To bug me, obviously. File under first-world problems.

(Very very very very very small first-world problems.)


12 August 2015

Digitizing Old Photos and Movies

For the past few months I have been deeply involved with my family's old photographs and movies. After my mom died, I sent her cache of albums, loose photos, slides, VCR tapes, and Super8 home movies to ScanCafe. This service turned all the photos into JPGs, the home movies into MP4s, and the VCR tapes into DVD movies (I then converted them to MP4s myself).  Then we had our own old photos and slides digitized.

If you find yourself the recipient of many gigabytes of scanned images and converted video--perhaps multiple terabytes--you may need to address storage issues. Even though we hadn't looked at these images and movies in decades--having forgotten about them as they languished in closets and basements--now we wanted backups, and backups of the backups.

One part of the solution is cloud storage. As Amazon Prime members, we're lucky that unlimited photo storage on Amazon Cloud Drive is among the services included. We're also lucky that the total size of our video files is just under the 5G limit that's included with Prime.

Another part of the solution is local storage, so we've added a 4T NAS drive to our home network. And we added an iMac with a gorgeous display, so we can edit and see the pretty pictures and also store them, for more redundancy.

When you have so many images, though, another issue is organization.
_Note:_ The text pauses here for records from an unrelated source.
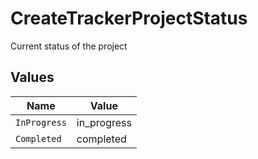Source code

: # CreateTrackerProjectStatus

Current status of the project


## Values

| Name         | Value        |
| ------------ | ------------ |
| `InProgress` | in_progress  |
| `Completed`  | completed    |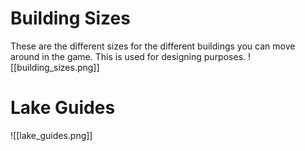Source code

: # Building Sizes
These are the different sizes for the different buildings you can move around in the game. This is used for designing purposes.
![[building_sizes.png]]
# Lake Guides
![[lake_guides.png]]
How are you going to find the pictures you want to look at?  This means, at a minimum, making electronic albums and/or folders using some rubric that makes sense (by year, by trip, by family member).  Photo apps provide additional options that offer a lot of usefulness, with the potential to recognize and group faces in your photos, the ability to edit dates (our scanned photos' dates were the dates they were scanned until we changed them) so that they sort in a way that makes sense, and add metadata (titles, keywords, and locations) to make particular photos easier to find.

Which means it can take an awful lot of hours to process your scanned photos on whatever electronic platform you're using, but we hope that once this work is done we'll have made the thousands of photos much easier to find and display.

Once you have converted thousands of photos and hours of movies into an easily accessible format, and you can do anything with them, the question becomes: what do you do with them?

  • Inevitably, the first thing you do is fall into a nostalgia hole as you flip through pictures and relive experiences you probably haven't considered in a very long time.
  • You share them with family and friends. On Facebook I have become a regular participant in TBT (Throwback Thursday), which means posting an old photo or group of photos, or a short video once a week. It's a nice discipline that keeps me from overwhelming folks with too much volume.
  • We're in the process of making slideshows that play in the background while we eat dinner (our iMac is in the dining room).
  • We're thinking of making some photo books, but that project won't start till after the images are much more organized.

All of which seems perhaps a bit small after all that cost and work, but having access to the images is like having access to a past that was previously lost.  Maybe years ago, before the advent of so much distracting electronic media, before TV got so good, when we all had more time, families and friends would regularly get together and flip through photo albums or sit and watch slideshows and home movies.  I have some vague memories of that happening when I was a kid. But not in decades.

Typically we're so trapped in the present and always thinking about the future. This stuff makes the past present.